Sixty-day delinquency rates went from 0.72% in 2014 to 0.77% in 2015, primarily because of subprime borrowers. 

In electronic polling using hand-held devices at the conference, 93% of attendees say they think delinquency rates will go up this year.  

Credit levels range from scores of 850 for super prime to 300 for deep subprrime. Experian says 2015 credit levels and their percentage of the automotive market are: super prime (27.68%), prime (43.15%), non-prime (17.69%), subprime (10.70%, up from 10.08%) and deep subprime (0.78%, up from 0.68%).

“We still think the automotive credit market is good even though some people are suggesting we might see a deterioration,” says conference panelist Matt Carroll, senior director-financial services for Standard & Poor’s. “Those people are making comparisons to the housing crisis.”

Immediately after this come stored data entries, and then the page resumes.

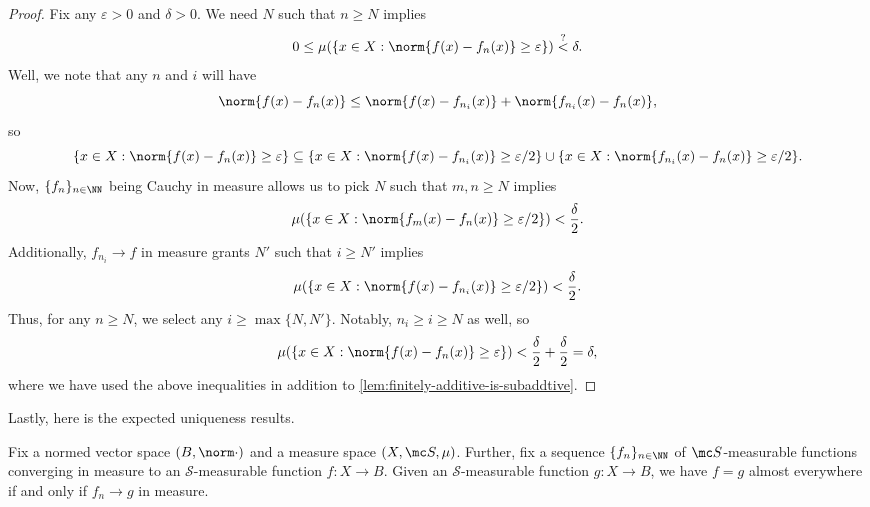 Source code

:\documentclass[../notes.tex]{subfiles}
\begin{document}
\begin{proof}
	Fix any $\varepsilon>0$ and $\delta>0$. We need $N$ such that $n\ge N$ implies
	\[0\le\mu(\{x\in X:\norm{f(x)-f_n(x)}\ge\varepsilon\})\stackrel?<\delta.\]
	Well, we note that any $n$ and $i$ will have
	\[\norm{f(x)-f_n(x)}\le\norm{f(x)-f_{n_i}(x)}+\norm{f_{n_i}(x)-f_n(x)},\]
	so
	\[\{x\in X:\norm{f(x)-f_n(x)}\ge\varepsilon\}\subseteq\{x\in X:\norm{f(x)-f_{n_i}(x)}\ge\varepsilon/2\}\cup\{x\in X:\norm{f_{n_i}(x)-f_n(x)}\ge\varepsilon/2\}.\]
	Now, $\{f_n\}_{n\in\NN}$ being Cauchy in measure allows us to pick $N$ such that $m,n\ge N$ implies
	\[\mu(\{x\in X:\norm{f_m(x)-f_n(x)}\ge\varepsilon/2\})<\frac\delta2.\]
	Additionally, $f_{n_i}\to f$ in measure grants $N'$ such that $i\ge N'$ implies
	\[\mu(\{x\in X:\norm{f(x)-f_{n_i}(x)}\ge\varepsilon/2\})<\frac\delta2.\]
	Thus, for any $n\ge N$, we select any $i\ge\max\{N,N'\}$. Notably, $n_i\ge i\ge N$ as well, so
	\[\mu(\{x\in X:\norm{f(x)-f_n(x)}\ge\varepsilon\})<\frac\delta2+\frac\delta2=\delta,\]
	where we have used the above inequalities in addition to \autoref{lem:finitely-additive-is-subaddtive}.
\end{proof}
Lastly, here is the expected uniqueness results.
\begin{lemma} \label{lem:uniq-limit-in-measure}
	Fix a normed vector space $(B,\norm\cdot)$ and a measure space $(X,\mc S,\mu)$. Further, fix a sequence $\{f_n\}_{n\in\NN}$ of $\mc S$-measurable functions converging in measure to an $\mathcal S$-measurable function $f\colon X\to B$. Given an $\mathcal S$-measurable function $g\colon X\to B$, we have $f=g$ almost everywhere if and only if $f_n\to g$ in measure.
\end{lemma}
\end{document}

That’s when subprime lending indeed did blow up in 2008 and 2009. But the detonators were subprime mortgages that defaulted en masse, not subprime auto loans. The latter performed well during the recession, leading many investors to get involved in that credit segment, including subprime.

Today, any bad news on the subprime front rekindles investors’ memories of the horror show that was the subprime mortgage meltdown. To them, it was traumatic and not that long ago.

“Yes, we are seeing an increase in delinquencies and losses (from subprime auto loans), but those are coming off a low base,” Carroll says. “It’s more of a normalization.”

Delinquency and charge-off rates are relatively low, says Tom Murphy, a Wells Fargo executive vice president.

In 2009 “a lot of private equity moved from mortgages to auto (lending),” he says, wondering whether such investors will stay.

He adds, “I’m generally the most optimistic guy around, and we are looking for deals, but I have some concerns.” One of them: “Yeah, people are getting jobs, but are they jobs that can pay for a 72-month car loan?”

Slow wage growth is an issue that can affect auto sales, says Mike Wall, director-automotive analysis for IHS Automotive. “It’s something we’re looking at closely. There are some troubling aspects to it. It’s a limiting factor.”